• _Task_: Each entry must be duplicated precisely, with nothing left out.

(Stored entries)
/---

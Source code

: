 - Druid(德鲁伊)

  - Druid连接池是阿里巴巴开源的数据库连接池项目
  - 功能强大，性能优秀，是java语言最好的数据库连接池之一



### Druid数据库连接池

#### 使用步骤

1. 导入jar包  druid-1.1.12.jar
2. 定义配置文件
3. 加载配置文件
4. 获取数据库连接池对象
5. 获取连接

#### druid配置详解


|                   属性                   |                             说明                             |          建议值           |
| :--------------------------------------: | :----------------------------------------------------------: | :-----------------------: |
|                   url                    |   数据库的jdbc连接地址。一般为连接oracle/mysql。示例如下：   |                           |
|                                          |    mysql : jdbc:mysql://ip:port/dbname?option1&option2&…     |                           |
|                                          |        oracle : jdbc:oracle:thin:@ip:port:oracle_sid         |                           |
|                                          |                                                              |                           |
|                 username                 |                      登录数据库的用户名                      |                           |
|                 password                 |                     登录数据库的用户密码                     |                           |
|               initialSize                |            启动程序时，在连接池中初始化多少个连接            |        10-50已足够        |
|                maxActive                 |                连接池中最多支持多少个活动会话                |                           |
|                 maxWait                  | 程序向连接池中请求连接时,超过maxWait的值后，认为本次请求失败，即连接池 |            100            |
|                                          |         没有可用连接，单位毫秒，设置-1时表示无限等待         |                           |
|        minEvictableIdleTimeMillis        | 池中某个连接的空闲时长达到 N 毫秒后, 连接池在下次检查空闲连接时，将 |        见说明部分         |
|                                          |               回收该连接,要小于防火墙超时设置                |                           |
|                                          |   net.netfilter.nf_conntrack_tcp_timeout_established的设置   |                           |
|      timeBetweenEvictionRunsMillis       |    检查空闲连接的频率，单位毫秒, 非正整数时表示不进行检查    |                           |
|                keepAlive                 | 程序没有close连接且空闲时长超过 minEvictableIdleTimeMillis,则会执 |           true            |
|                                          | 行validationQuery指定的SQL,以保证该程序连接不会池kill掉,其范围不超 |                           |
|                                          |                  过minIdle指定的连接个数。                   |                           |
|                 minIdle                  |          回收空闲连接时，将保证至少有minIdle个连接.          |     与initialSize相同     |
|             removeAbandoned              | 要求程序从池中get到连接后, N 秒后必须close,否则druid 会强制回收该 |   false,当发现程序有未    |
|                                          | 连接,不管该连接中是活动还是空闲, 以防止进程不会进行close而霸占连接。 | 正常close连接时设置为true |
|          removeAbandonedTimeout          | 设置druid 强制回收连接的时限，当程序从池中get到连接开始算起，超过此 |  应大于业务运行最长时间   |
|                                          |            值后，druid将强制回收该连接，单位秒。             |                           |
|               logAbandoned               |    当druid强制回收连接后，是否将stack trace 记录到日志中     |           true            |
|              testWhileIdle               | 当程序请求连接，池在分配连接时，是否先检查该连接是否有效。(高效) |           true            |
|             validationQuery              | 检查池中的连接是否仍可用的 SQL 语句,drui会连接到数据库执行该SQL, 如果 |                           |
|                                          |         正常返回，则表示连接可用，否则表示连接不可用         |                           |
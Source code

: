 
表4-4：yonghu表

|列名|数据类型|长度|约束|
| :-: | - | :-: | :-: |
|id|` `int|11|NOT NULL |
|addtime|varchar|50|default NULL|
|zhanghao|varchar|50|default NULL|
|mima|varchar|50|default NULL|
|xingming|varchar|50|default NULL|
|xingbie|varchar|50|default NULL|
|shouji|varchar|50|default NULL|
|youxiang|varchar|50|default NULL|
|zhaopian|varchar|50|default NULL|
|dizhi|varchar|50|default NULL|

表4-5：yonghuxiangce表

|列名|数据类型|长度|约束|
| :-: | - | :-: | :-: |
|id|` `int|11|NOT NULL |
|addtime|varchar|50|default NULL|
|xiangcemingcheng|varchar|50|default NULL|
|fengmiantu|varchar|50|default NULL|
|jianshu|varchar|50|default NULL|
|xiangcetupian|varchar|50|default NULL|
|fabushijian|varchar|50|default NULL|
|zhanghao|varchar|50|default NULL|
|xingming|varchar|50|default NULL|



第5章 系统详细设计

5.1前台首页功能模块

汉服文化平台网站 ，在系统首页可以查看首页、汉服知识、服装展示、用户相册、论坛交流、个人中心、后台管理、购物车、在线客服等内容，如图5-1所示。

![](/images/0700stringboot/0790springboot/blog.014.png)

\---

• _Result for this task_:
Source code

: - Druid(德鲁伊)

  - Druid连接池是阿里巴巴开源的数据库连接池项目
  - 功能强大，性能优秀，是java语言最好的数据库连接池之一



### Druid数据库连接池

#### 使用步骤

1. 导入jar包  druid-1.1.12.jar
2. 定义配置文件
3. 加载配置文件
4. 获取数据库连接池对象
5. 获取连接

#### druid配置详解


|                   属性                   |                             说明                             |          建议值           |
| :--------------------------------------: | :----------------------------------------------------------: | :-----------------------: |
|                   url                    |   数据库的jdbc连接地址。一般为连接oracle/mysql。示例如下：   |                           |
|                                          |    mysql : jdbc:mysql://ip:port/dbname?option1&option2&…     |                           |
|                                          |        oracle : jdbc:oracle:thin:@ip:port:oracle_sid         |                           |
|                                          |                                                              |                           |
|                 username                 |                      登录数据库的用户名                      |                           |
|                 password                 |                     登录数据库的用户密码                     |                           |
|               initialSize                |            启动程序时，在连接池中初始化多少个连接            |        10-50已足够        |
|                maxActive                 |                连接池中最多支持多少个活动会话                |                           |
|                 maxWait                  | 程序向连接池中请求连接时,超过maxWait的值后，认为本次请求失败，即连接池 |            100            |
|                                          |         没有可用连接，单位毫秒，设置-1时表示无限等待         |                           |
|        minEvictableIdleTimeMillis        | 池中某个连接的空闲时长达到 N 毫秒后, 连接池在下次检查空闲连接时，将 |        见说明部分         |
|                                          |               回收该连接,要小于防火墙超时设置                |                           |
|                                          |   net.netfilter.nf_conntrack_tcp_timeout_established的设置   |                           |
|      timeBetweenEvictionRunsMillis       |    检查空闲连接的频率，单位毫秒, 非正整数时表示不进行检查    |                           |
|                keepAlive                 | 程序没有close连接且空闲时长超过 minEvictableIdleTimeMillis,则会执 |           true            |
|                                          | 行validationQuery指定的SQL,以保证该程序连接不会池kill掉,其范围不超 |                           |
|                                          |                  过minIdle指定的连接个数。                   |                           |
|                 minIdle                  |          回收空闲连接时，将保证至少有minIdle个连接.          |     与initialSize相同     |
|             removeAbandoned              | 要求程序从池中get到连接后, N 秒后必须close,否则druid 会强制回收该 |   false,当发现程序有未    |
|                                          | 连接,不管该连接中是活动还是空闲, 以防止进程不会进行close而霸占连接。 | 正常close连接时设置为true |
|          removeAbandonedTimeout          | 设置druid 强制回收连接的时限，当程序从池中get到连接开始算起，超过此 |  应大于业务运行最长时间   |
|                                          |            值后，druid将强制回收该连接，单位秒。             |                           |
|               logAbandoned               |    当druid强制回收连接后，是否将stack trace 记录到日志中     |           true            |
|              testWhileIdle               | 当程序请求连接，池在分配连接时，是否先检查该连接是否有效。(高效) |           true            |
|             validationQuery              | 检查池中的连接是否仍可用的 SQL 语句,drui会连接到数据库执行该SQL, 如果 |                           |
|                                          |         正常返回，则表示连接可用，否则表示连接不可用         |                           |
Source code

: 
表4-4：yonghu表

|列名|数据类型|长度|约束|
| :-: | - | :-: | :-: |
|id|` `int|11|NOT NULL |
|addtime|varchar|50|default NULL|
|zhanghao|varchar|50|default NULL|
|mima|varchar|50|default NULL|
|xingming|varchar|50|default NULL|
|xingbie|varchar|50|default NULL|
|shouji|varchar|50|default NULL|
|youxiang|varchar|50|default NULL|
|zhaopian|varchar|50|default NULL|
|dizhi|varchar|50|default NULL|

表4-5：yonghuxiangce表

|列名|数据类型|长度|约束|
| :-: | - | :-: | :-: |
|id|` `int|11|NOT NULL |
|addtime|varchar|50|default NULL|
|xiangcemingcheng|varchar|50|default NULL|
|fengmiantu|varchar|50|default NULL|
|jianshu|varchar|50|default NULL|
|xiangcetupian|varchar|50|default NULL|
|fabushijian|varchar|50|default NULL|
|zhanghao|varchar|50|default NULL|
|xingming|varchar|50|default NULL|



第5章 系统详细设计

5.1前台首页功能模块

汉服文化平台网站 ，在系统首页可以查看首页、汉服知识、服装展示、用户相册、论坛交流、个人中心、后台管理、购物车、在线客服等内容，如图5-1所示。

![](/images/0700stringboot/0790springboot/blog.014.png)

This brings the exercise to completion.